Treatment of Opioid Addiction with Iboga (The U.S. Doesn’t Care)
The President’s Commission on Combating Drug Addiction and the Opioid Crisis recently called for a state of emergency in dealing with a serious issue – Opioid Epidemic. It now kills over 100 Americans daily. Addiction to opioid painkillers has been fueling the dramatic rise in heroin abuse and overdose in the United States. People who abuse or who are dependent on prescription painkillers were found to be 40 times more likely to abuse heroin.
Heroin is a low-cost alternative for people addicted to opioid pain medications. To make matters worse, dealers are cutting fentanyl – a cheap, synthetic opioid that can be a hundred times stronger than morphine – into everything from cocaine to MDMA, to heroin. In Vancouver, heroin is believed to have been all but replaced with fentanyl.
Unfortunately, measures to address addiction treatment are woefully inadequate. Even when an overdose doesn’t kill, heroin addiction often leaves the user with an abysmal quality of life.
Furthermore, methadone is an opioid agonist and binds to opioid receptors as heroin does. To make matters worse, anticipated and drastic cuts to Medicaid funding will significantly reduce access to any medication-assisted treatments.
Use of Iboga and Ibogaine as Addiction Treatment Therapies
Ibogaine was first synthesized in 1901. It was first used in France to treat depression. But it was only in 1963 when a heroin addict named Howard Lotsof in New York took ibogaine along with six other heroin addicts, for what they thought would be a recreational drug experiment. The next day, six out of the seven participants, including Howard, discovered that when the hallucinations stopped, their cravings for heroin had vanished. What’s more, they had not experienced any withdrawal symptoms either. Iboga started to grow in popularity in the Western world when it was discovered that ibogaine, one of the primary active alkaloids in the iboga plant, was extremely effective in treating drug addiction.
Lots of went on to advocate for ibogaine as an addiction treatment for the rest of his life, encountering lots of skepticism. Since then, iboga and ibogaine have been shown in observational research to interrupt several types of substances and behavioral addictions.
Opioid Addiction Treatment – How Do Iboga and Ibogaine Work?
In a study from the early 1990s, Stanley Glick, a neuroscientist in the U.S., found that rats addicted to cocaine significantly reduced their drug intake after consuming ibogaine.
A study in Brazil showed a 62% rate of long-term abstinence for 75 individuals with a variety of important factors including pre-treatment abstinence of a period of 30 – 60 days with therapeutic support, proper medical supervision, access to an extended stay aftercare treatment space, and additional ibogaine treatments for some patients. It was published in November 2014, in the Journal of Psychopharmacology.
Iboga or Ibogaine – Which is the better Addiction Treatment Option?

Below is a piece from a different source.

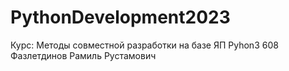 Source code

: # PythonDevelopment2023
Курс: Методы совместной разработки на базе ЯП Pyhon3
608 Фазлетдинов Рамиль Рустамович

Multiple studies are revealing: Even in cases when the treatment with ibogaine doesn’t aid complete abstinence, it usually works to reduce substance abuse and improve the patient’s quality of life in several ways.
However, it is still unknown exactly what causes the cessation of cravings. All we can observe is that iboga and ibogaine work to interrupt addiction by resetting the receptor sites in the brain and facilitating deep introspection and insight regarding the roots of addiction and destructive patterns. The addict is given the neurological freedom to break out of old patterns and learn new ones. Holistic healing naturally promotes an intense sense of well-being. From a traditional standpoint, the iboga plant spirit is said to impart spiritual teachings and promote love for the gift of life.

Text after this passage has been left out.